**WHAT IS EXPECTED:** Make an exact copy of the entries below, with all images left out.

-------- RECORDS FOR THE EXERCISE

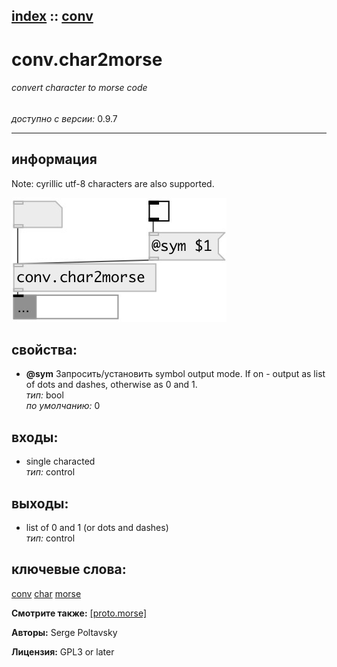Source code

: [index](index.html) :: [conv](category_conv.html)
---

# conv.char2morse

###### convert character to morse code

*доступно с версии:* 0.9.7

---


## информация
Note: cyrillic utf-8 characters are also supported.


[![example](../examples/img/conv.char2morse.jpg)](../examples/pd/conv.char2morse.pd)







## свойства:

* **@sym** 
Запросить/установить symbol output mode. If on - output as list of dots and dashes, otherwise as 0
and 1.<br>
_тип:_ bool<br>
_по умолчанию:_ 0<br>



## входы:

* single characted<br>
_тип:_ control



## выходы:

* list of 0 and 1 (or dots and dashes)<br>
_тип:_ control



## ключевые слова:

[conv](keywords/conv.html)
[char](keywords/char.html)
[morse](keywords/morse.html)



**Смотрите также:**
[\[proto.morse\]](proto.morse.html)




**Авторы:** Serge Poltavsky




**Лицензия:** GPL3 or later





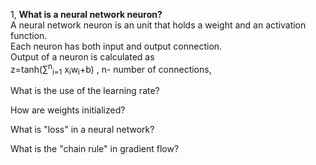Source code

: 1, <b>What is a neural network neuron?</b> <br />
      A neural network neuron is an unit that holds a weight and an activation function. <br /> 
      Each neuron has both input and output connection. <br />
      Output of a neuron is calculated as <br />
      z=tanh(∑<sup>n</sup><sub>i=1</sub> x<sub>i</sub>w<sub>i</sub>+b)  , n- number of connections, 


What is the use of the learning rate?



How are weights initialized?



What is "loss" in a neural network?



What is the "chain rule" in gradient flow?



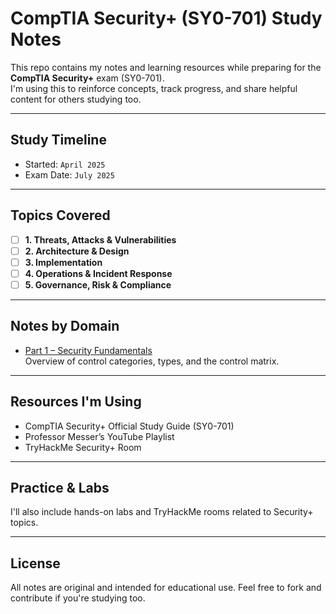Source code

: # CompTIA Security+ (SY0-701) Study Notes

This repo contains my notes and learning resources while preparing for the **CompTIA Security+** exam (SY0-701).  
I'm using this to reinforce concepts, track progress, and share helpful content for others studying too.

---

## Study Timeline  
- Started: `April 2025`  
- Exam Date: `July 2025`

---

## Topics Covered

- [ ] **1. Threats, Attacks & Vulnerabilities**
- [ ] **2. Architecture & Design**
- [ ] **3. Implementation**
- [ ] **4. Operations & Incident Response**
- [ ] **5. Governance, Risk & Compliance**

---

## Notes by Domain

- [Part 1 – Security Fundamentals](/notes/part-1-security-fundamentals.md)  
  Overview of control categories, types, and the control matrix.

---

## Resources I'm Using

- CompTIA Security+ Official Study Guide (SY0-701)
- Professor Messer’s YouTube Playlist
- TryHackMe Security+ Room

---

## Practice & Labs

I'll also include hands-on labs and TryHackMe rooms related to Security+ topics.

---

## License  
All notes are original and intended for educational use. Feel free to fork and contribute if you're studying too.
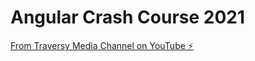 # Angular Crash Course 2021

[From Traversy Media Channel on YouTube ⚡️](https://youtu.be/3dHNOWTI7H8)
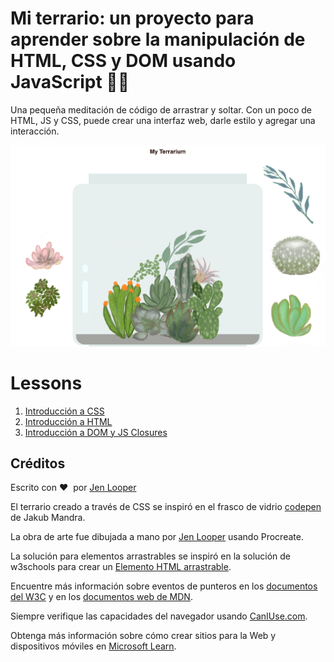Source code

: # Mi terrario: un proyecto para aprender sobre la manipulación de HTML, CSS y DOM usando JavaScript 🌵🌱

Una pequeña meditación de código de arrastrar y soltar. Con un poco de HTML, JS y CSS, puede crear una interfaz web, darle estilo y agregar una interacción.

![mi terrario](../images/screenshot_gray.png)

# Lessons

1. [Introducción a CSS](./intro-to-css/README.md)
2. [Introducción a HTML](./intro-to-html/README.md)
3. [Introducción a DOM y JS Closures](intro-to-DOM-and-js-closures/README.md)

## Créditos

Escrito con ♥ ️ por [Jen Looper](https://www.twitter.com/jenlooper)

El terrario creado a través de CSS se inspiró en el frasco de vidrio [codepen](https://codepen.io/Rotarepmi/pen/rjpNZY) de Jakub Mandra.

La obra de arte fue dibujada a mano por [Jen Looper](http://jenlooper.com) usando Procreate.

La solución para elementos arrastrables se inspiró en la solución de w3schools para crear un [Elemento HTML arrastrable](https://www.w3schools.com/howto/howto_js_draggable.asp).

Encuentre más información sobre eventos de punteros en los [documentos del W3C](https://www.w3.org/TR/pointerevents1/) y en los [documentos web de MDN](https://developer.mozilla.org/docs/Web/API/Pointer_events).

Siempre verifique las capacidades del navegador usando [CanIUse.com](https://caniuse.com/).

Obtenga más información sobre cómo crear sitios para la Web y dispositivos móviles en [Microsoft Learn](https://docs.microsoft.com/learn/modules/build-simple-website/?WT.mc_id=academic-77807-sagibbon).
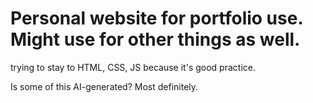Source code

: # Personal website for portfolio use. Might use for other things as well. 

trying to stay to HTML, CSS, JS because it's good practice. 

Is some of this AI-generated? Most definitely.
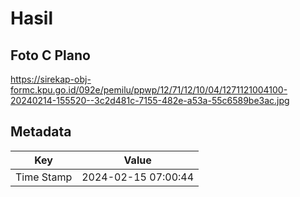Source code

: # Hasil

## Foto C Plano

https://sirekap-obj-formc.kpu.go.id/092e/pemilu/ppwp/12/71/12/10/04/1271121004100-20240214-155520--3c2d481c-7155-482e-a53a-55c6589be3ac.jpg


## Metadata

| Key        | Value               |
| ---------- | ------------------- |
| Time Stamp | 2024-02-15 07:00:44 |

----------------

**EXERCISE OUTPUT:**
Source code

: [index](index.html) :: [conv](category_conv.html)
---

# conv.char2morse

###### convert character to morse code

*доступно с версии:* 0.9.7

---


## информация
Note: cyrillic utf-8 characters are also supported.


[![example](../examples/img/conv.char2morse.jpg)](../examples/pd/conv.char2morse.pd)







## свойства:

* **@sym** 
Запросить/установить symbol output mode. If on - output as list of dots and dashes, otherwise as 0
and 1.<br>
_тип:_ bool<br>
_по умолчанию:_ 0<br>



## входы:

* single characted<br>
_тип:_ control



## выходы:

* list of 0 and 1 (or dots and dashes)<br>
_тип:_ control



## ключевые слова:

[conv](keywords/conv.html)
[char](keywords/char.html)
[morse](keywords/morse.html)



**Смотрите также:**
[\[proto.morse\]](proto.morse.html)




**Авторы:** Serge Poltavsky




**Лицензия:** GPL3 or later





Source code

: 1, <b>What is a neural network neuron?</b> <br />
      A neural network neuron is an unit that holds a weight and an activation function. <br /> 
      Each neuron has both input and output connection. <br />
      Output of a neuron is calculated as <br />
      z=tanh(∑<sup>n</sup><sub>i=1</sub> x<sub>i</sub>w<sub>i</sub>+b)  , n- number of connections, 


What is the use of the learning rate?



How are weights initialized?



What is "loss" in a neural network?



What is the "chain rule" in gradient flow?



Source code

: # CompTIA Security+ (SY0-701) Study Notes

This repo contains my notes and learning resources while preparing for the **CompTIA Security+** exam (SY0-701).  
I'm using this to reinforce concepts, track progress, and share helpful content for others studying too.

---

## Study Timeline  
- Started: `April 2025`  
- Exam Date: `July 2025`

---

## Topics Covered

- [ ] **1. Threats, Attacks & Vulnerabilities**
- [ ] **2. Architecture & Design**
- [ ] **3. Implementation**
- [ ] **4. Operations & Incident Response**
- [ ] **5. Governance, Risk & Compliance**

---

## Notes by Domain

- [Part 1 – Security Fundamentals](/notes/part-1-security-fundamentals.md)  
  Overview of control categories, types, and the control matrix.

---

## Resources I'm Using

- CompTIA Security+ Official Study Guide (SY0-701)
- Professor Messer’s YouTube Playlist
- TryHackMe Security+ Room

---

## Practice & Labs

I'll also include hands-on labs and TryHackMe rooms related to Security+ topics.

---

## License  
All notes are original and intended for educational use. Feel free to fork and contribute if you're studying too.
 # Angular Crash Course 2021

[From Traversy Media Channel on YouTube ⚡️](https://youtu.be/3dHNOWTI7H8)
Source code

: # Mi terrario: un proyecto para aprender sobre la manipulación de HTML, CSS y DOM usando JavaScript 🌵🌱

Una pequeña meditación de código de arrastrar y soltar. Con un poco de HTML, JS y CSS, puede crear una interfaz web, darle estilo y agregar una interacción.

![mi terrario](../images/screenshot_gray.png)

# Lessons

1. [Introducción a CSS](./intro-to-css/README.md)
2. [Introducción a HTML](./intro-to-html/README.md)
3. [Introducción a DOM y JS Closures](intro-to-DOM-and-js-closures/README.md)

## Créditos

Escrito con ♥ ️ por [Jen Looper](https://www.twitter.com/jenlooper)

El terrario creado a través de CSS se inspiró en el frasco de vidrio [codepen](https://codepen.io/Rotarepmi/pen/rjpNZY) de Jakub Mandra.

La obra de arte fue dibujada a mano por [Jen Looper](http://jenlooper.com) usando Procreate.

La solución para elementos arrastrables se inspiró en la solución de w3schools para crear un [Elemento HTML arrastrable](https://www.w3schools.com/howto/howto_js_draggable.asp).

Encuentre más información sobre eventos de punteros en los [documentos del W3C](https://www.w3.org/TR/pointerevents1/) y en los [documentos web de MDN](https://developer.mozilla.org/docs/Web/API/Pointer_events).

Siempre verifique las capacidades del navegador usando [CanIUse.com](https://caniuse.com/).

Obtenga más información sobre cómo crear sitios para la Web y dispositivos móviles en [Microsoft Learn](https://docs.microsoft.com/learn/modules/build-simple-website/?WT.mc_id=academic-77807-sagibbon).
Source code

: # Personal website for portfolio use. Might use for other things as well. 

trying to stay to HTML, CSS, JS because it's good practice. 

Is some of this AI-generated? Most definitely.
Source code

: # Hasil

## Foto C Plano

https://sirekap-obj-formc.kpu.go.id/092e/pemilu/ppwp/12/71/12/10/04/1271121004100-20240214-155520--3c2d481c-7155-482e-a53a-55c6589be3ac.jpg


## Metadata

| Key        | Value               |
| ---------- | ------------------- |
| Time Stamp | 2024-02-15 07:00:44 |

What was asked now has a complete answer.